Narrative-wise, Kajillionaire tracks this realisation within Old Dolio herself, as sparked by two developments. Firstly, to make a quick $20 to help cover overdue rent, she agrees to attend a parenting class for someone she meets on the street, and is struck by how far removed its teachings are from her own experiences. Secondly, on a return flight back to Los Angeles from New York as part of a travel insurance grift, her parents meet and befriend lively optometrist's assistant Melanie (Gina Rodriguez, Annihilation). So accustomed to playing the role dictated to her by Robert and Theresa, and never deviating from it, Old Dolio isn't prepared for the emotions stirred up by both changes to her status quo. But July's poignant and perceptive movie — a film that's a quirky heist flick, a playful but shrewd exploration of family bonds, and a sweet love story — is perfectly, mesmerisingly equipped to navigate her protagonist's efforts to reach beyond the only loved ones and the only type of life she has ever known.
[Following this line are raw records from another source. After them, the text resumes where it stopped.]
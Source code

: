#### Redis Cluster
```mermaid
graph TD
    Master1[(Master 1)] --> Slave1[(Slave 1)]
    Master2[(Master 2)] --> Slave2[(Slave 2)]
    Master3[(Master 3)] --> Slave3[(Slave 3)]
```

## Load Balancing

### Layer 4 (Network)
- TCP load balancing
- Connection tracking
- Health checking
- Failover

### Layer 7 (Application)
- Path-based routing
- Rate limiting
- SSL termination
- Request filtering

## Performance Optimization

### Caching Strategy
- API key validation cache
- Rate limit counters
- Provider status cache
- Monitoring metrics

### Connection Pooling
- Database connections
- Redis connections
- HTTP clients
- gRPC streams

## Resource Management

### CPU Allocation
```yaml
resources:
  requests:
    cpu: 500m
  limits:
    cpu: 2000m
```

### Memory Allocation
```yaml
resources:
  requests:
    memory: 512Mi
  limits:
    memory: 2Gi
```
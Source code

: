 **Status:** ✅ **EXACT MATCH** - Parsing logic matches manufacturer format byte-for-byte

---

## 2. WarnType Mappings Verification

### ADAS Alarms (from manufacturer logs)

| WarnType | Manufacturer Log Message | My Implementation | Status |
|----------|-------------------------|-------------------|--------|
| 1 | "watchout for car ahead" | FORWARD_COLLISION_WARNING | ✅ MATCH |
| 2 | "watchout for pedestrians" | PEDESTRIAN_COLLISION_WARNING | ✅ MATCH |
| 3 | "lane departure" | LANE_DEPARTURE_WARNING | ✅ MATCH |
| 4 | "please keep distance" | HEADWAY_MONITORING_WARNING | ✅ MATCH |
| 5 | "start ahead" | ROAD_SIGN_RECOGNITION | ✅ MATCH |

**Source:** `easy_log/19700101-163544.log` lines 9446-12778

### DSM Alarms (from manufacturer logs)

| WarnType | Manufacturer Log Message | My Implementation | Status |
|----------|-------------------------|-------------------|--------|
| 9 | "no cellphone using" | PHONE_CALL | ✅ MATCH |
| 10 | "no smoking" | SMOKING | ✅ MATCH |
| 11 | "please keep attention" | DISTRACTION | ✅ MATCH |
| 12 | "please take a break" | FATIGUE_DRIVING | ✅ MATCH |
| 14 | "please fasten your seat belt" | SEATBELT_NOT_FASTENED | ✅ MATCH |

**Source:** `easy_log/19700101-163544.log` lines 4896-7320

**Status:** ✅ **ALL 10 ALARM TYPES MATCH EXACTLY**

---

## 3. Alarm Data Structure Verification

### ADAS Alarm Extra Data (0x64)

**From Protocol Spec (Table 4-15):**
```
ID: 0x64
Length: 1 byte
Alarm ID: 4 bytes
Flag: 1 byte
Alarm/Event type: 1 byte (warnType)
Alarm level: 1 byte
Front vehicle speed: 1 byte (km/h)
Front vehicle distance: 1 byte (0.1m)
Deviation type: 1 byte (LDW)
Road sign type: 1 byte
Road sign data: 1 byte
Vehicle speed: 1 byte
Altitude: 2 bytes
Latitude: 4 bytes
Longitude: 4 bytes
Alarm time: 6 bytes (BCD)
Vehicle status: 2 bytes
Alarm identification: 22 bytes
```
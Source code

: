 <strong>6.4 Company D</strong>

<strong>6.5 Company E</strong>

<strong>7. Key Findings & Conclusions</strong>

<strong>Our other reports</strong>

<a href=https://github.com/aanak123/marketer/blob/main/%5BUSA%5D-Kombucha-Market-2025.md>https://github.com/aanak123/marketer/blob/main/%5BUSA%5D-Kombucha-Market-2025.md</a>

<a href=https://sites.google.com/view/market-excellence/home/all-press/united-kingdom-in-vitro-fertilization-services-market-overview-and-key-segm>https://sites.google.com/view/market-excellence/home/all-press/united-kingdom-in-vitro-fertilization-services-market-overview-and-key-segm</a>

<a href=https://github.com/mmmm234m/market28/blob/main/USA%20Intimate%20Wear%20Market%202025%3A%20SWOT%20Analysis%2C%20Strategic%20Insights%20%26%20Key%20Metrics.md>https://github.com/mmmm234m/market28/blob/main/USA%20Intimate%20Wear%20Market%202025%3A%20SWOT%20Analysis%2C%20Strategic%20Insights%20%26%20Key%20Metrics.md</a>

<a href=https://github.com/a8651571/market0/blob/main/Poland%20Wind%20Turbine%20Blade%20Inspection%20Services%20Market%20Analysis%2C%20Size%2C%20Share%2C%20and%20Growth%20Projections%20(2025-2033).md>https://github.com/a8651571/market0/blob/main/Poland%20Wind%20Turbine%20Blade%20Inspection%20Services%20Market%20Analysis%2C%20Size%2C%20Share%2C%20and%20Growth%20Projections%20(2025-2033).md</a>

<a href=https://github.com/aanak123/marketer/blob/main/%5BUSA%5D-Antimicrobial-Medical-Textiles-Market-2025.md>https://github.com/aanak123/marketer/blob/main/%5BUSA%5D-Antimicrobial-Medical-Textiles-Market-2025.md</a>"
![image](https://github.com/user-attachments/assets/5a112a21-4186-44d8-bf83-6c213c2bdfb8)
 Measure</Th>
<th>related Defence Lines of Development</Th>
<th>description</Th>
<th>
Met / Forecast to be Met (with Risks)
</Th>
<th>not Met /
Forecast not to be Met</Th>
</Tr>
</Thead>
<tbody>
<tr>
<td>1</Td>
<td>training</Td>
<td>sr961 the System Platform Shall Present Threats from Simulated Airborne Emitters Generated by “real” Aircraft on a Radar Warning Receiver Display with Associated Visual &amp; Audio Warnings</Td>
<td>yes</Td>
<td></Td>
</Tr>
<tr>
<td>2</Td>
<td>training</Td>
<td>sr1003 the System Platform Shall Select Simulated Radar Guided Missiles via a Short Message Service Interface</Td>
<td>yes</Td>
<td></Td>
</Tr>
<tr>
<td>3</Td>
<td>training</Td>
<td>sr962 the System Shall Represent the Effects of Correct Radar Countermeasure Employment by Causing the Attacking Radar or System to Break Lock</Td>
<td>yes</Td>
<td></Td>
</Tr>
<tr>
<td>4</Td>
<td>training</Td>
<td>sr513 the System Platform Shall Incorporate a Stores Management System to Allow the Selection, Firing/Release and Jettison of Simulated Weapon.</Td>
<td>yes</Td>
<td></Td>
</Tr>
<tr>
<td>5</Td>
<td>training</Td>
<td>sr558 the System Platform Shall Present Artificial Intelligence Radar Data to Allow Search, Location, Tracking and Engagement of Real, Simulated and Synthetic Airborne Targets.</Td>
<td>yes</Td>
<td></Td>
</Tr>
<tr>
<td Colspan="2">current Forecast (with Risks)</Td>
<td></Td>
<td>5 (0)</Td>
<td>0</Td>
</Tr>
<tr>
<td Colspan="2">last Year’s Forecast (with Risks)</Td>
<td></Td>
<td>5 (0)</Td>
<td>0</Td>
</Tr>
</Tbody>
That Wood and July make a delightful actor-filmmaker combo really can't be stressed enough. Old Dolio finds herself searching for the kindness she didn't know she'd been missing, Kajillionaire's director regards everything about the character with affection and understanding, and the result is one of the most distinctive, empathetic and engaging movies of the year. The film doesn't gloss over any of its key figures' flaws or struggles, of which there are many, or the fact that little about these scammers can be wholly trusted even by each other. And yet, July knows that the best way to tell Old Dolio's tale — and Robert, Theresa and Melanie's too — is to jump on their wavelength. Ultimately, this is a movie shaped as much by its mood, tone and rhythms as its plot and themes, although it does an intuitive and insightful job of demonstrating how consumption-driven lives, 21st-century living in general, and the supposed be all and end all that is the American Dream can prove empty and limiting.

To answer the question that's on everyone's minds from the moment that Old Dolio's name is uttered, yes, Kajillionaire offers an explanation. Yes, it's as idiosyncratic and revealing as the rest of the movie. It's rare for a film to feel so rich, so unique and so completely the sum of its parts, but July's third feature manages that feat in everything from its bright but never postcard-perfect lensing of LA and its off-kilter episodic antics to its tender appreciation of an individualistic young woman whose initials literally spell out ODD.